Kyber Introduces Proof-Of-Payment Standard

Kyber Introduces Proof-Of-Payment Standard

The network aims to “foster collaboration to improve payment flows within the ecosystem” with its ERC1257 implementation.

Kyber Network, a decentralized exchange, allows for ERC20 tokens to be used as payment on the blockchain in a decentralized manner. In its latest Medium post, Kyber explains its new Ethereum Improvement Proposal (EIP), ERC1257, which seeks to standardize the reporting of transactions through a proof-of-payment system. Initially floated in July by Kyber co-founder Victor Tran and CTO Yaron Velner, the proposed standard would help track payments made by both humans and EDCCs (aka smart contracts).

The Problems Kyber Wants to Solve

The post specifies the difficulty online merchant have when it comes to tracking user payments as payment receipts. Currently, vendors can use transaction hashes and unique deposit addresses for tracking purposes, but Kyber makes the argument that this strategy is inefficient when applied to payments done by EDCCs due to the “difficulty in tracing and parsing payments done by ‘internal transactions.'”
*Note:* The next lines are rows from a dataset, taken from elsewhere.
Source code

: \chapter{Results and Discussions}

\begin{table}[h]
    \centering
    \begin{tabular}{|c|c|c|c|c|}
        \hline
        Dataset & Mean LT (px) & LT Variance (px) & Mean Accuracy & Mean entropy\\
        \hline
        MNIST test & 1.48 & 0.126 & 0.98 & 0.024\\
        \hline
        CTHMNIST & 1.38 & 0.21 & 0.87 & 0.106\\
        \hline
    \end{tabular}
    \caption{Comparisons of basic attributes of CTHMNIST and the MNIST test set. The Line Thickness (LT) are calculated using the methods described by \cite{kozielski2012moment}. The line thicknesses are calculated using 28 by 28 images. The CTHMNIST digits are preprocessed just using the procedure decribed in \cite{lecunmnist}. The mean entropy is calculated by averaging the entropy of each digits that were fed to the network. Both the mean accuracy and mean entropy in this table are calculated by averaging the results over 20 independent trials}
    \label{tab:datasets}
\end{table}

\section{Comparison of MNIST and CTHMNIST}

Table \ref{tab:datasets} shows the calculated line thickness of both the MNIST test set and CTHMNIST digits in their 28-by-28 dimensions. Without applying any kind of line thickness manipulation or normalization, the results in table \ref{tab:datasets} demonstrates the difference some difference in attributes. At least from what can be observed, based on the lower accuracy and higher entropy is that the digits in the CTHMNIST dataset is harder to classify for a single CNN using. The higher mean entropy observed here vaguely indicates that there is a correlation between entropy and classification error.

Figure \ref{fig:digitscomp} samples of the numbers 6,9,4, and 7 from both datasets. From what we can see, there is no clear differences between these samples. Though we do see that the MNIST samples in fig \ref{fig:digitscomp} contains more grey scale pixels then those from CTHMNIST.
Secondly, the Medium post notes that simply tracking the amount and transaction hash may not be all a vendor needs, as the payment may have to reflect the order ID as well. Kyber finds that in order to fix this problem, merchants often open unique deposit addresses where one order ID corresponds to one deposit address. According to Kyber, however, this method:

“becomes a hassle due to gas issues, where the merchant needs to pay gas for 1. Sending ETH to these deposit addresses which will be used to pay for gas for step 2; and 2. Making ETH/ERC20 token transfer to a consolidated wallet address once payment is made.”
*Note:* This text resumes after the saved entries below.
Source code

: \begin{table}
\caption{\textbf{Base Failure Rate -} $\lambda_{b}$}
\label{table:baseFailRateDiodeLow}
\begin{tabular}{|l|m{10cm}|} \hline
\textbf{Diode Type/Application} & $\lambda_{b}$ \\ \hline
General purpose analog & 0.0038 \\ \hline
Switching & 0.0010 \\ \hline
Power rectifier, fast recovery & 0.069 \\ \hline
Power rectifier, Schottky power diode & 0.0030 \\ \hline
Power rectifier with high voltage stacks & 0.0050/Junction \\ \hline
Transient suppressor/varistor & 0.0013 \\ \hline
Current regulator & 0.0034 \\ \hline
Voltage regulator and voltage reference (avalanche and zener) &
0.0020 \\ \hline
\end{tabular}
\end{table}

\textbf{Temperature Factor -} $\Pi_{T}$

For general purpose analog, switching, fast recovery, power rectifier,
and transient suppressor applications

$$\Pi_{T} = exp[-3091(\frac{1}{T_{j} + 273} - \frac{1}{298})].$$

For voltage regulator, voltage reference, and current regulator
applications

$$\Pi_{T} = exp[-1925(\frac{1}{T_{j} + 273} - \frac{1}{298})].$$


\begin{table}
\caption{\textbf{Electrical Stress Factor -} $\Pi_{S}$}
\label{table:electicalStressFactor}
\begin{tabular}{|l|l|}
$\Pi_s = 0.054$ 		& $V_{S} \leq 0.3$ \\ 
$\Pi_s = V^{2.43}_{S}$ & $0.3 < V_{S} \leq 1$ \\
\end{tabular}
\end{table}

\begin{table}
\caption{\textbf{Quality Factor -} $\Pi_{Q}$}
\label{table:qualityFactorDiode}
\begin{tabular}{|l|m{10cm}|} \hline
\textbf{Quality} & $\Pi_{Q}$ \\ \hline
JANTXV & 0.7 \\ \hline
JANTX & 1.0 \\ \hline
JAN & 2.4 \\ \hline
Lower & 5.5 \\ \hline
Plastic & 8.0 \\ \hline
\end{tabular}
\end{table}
As a result, merchants end up suffering from payment of gas fees when utilizing multiple addresses.

How the Proposal Works and What It Means for Kyber’s Platform

The ERC1257 proposal essentially “standardizes a set of basic parameters to log payments through an EVM log.” The parameters of the log will include the information for who made the payment, who received the payment, what token the payment was made in, the amount paid in the token’s units, and the application-specific auxiliary data.
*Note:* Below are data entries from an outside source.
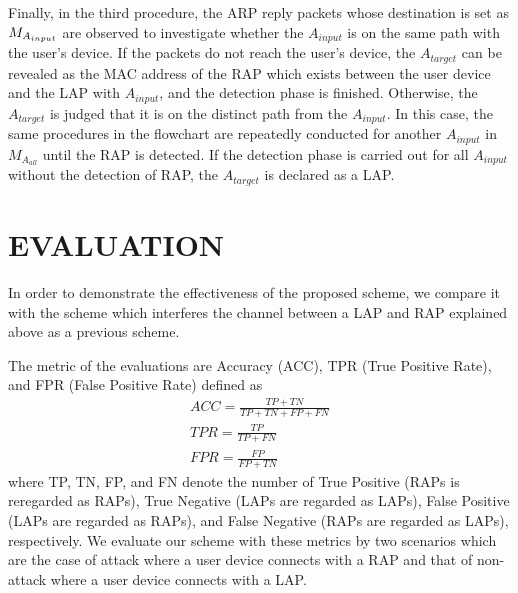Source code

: \documentclass[conference]{IEEEtran}
\newcommand{\inputAP}{A_{input}}
\newcommand{\tarAP}{A_{target}}
\begin{document}
Finally, in the third procedure, the ARP reply packets whose destination is set as $M_{A_{input}}$ are observed to investigate whether the $\inputAP$ is on the same path with the user's device.
If the packets do not reach the user's device, the $\tarAP$ can be revealed as the MAC address of the RAP which exists between the user device and the LAP with  $\inputAP$, and the detection phase is finished.
Otherwise, the $\tarAP$ is judged that it is on the distinct path from the $\inputAP$.
In this case, the same procedures in the flowchart are repeatedly conducted for another $\inputAP$ in $M_{A_{all}}$ until the RAP is detected.
If the detection phase is carried out for all $\inputAP$ without the detection of RAP, the $\tarAP$ is declared as a LAP. 

\section{EVALUATION}\label{sec:5}
In order to demonstrate the effectiveness of the proposed scheme, we compare it with the scheme \cite{previous} which interferes the channel between a LAP and RAP explained above as a previous scheme.

The metric of the evaluations are Accuracy (ACC), TPR (True Positive Rate), and FPR (False Positive Rate) defined as
\begin{gather}
    ACC = \frac{TP + TN}{TP + TN + FP + FN} \\
    TPR = \frac{TP}{TP + FN} \\
    FPR = \frac{FP}{FP + TN}
\end{gather}
where TP, TN, FP, and FN denote the number of True Positive (RAPs is reregarded as RAPs), True Negative (LAPs are regarded as LAPs), False Positive (LAPs are regarded as RAPs), and False Negative (RAPs are regarded as LAPs), respectively.
We evaluate our scheme with these metrics by two scenarios which are the case of attack where a user device connects with a RAP and that of non-attack where a user device connects with a LAP.
\end{document}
Kyber plans to implement the standardization in its own widget – as well as in both current and upcoming network tools – meaning that users of the exchange will no longer need to open unique deposit addresses just to reflect one order ID for each address. The log will also record the decentralized token payments for both humans and EDCCs.

The network already allows users to manually trade one token for another at close to market rates (not deviating more than 1.5 percent from the prices on centralized exchanges) and lets merchants automatically accept payment in any supported token. The ERC1257 proposal to standardize and simplify receipt and order ID information seems to only add to Kyber’s hope of “different stakeholders work[ing] together seamlessly … increase[ing] adoption of decentralized token payments.”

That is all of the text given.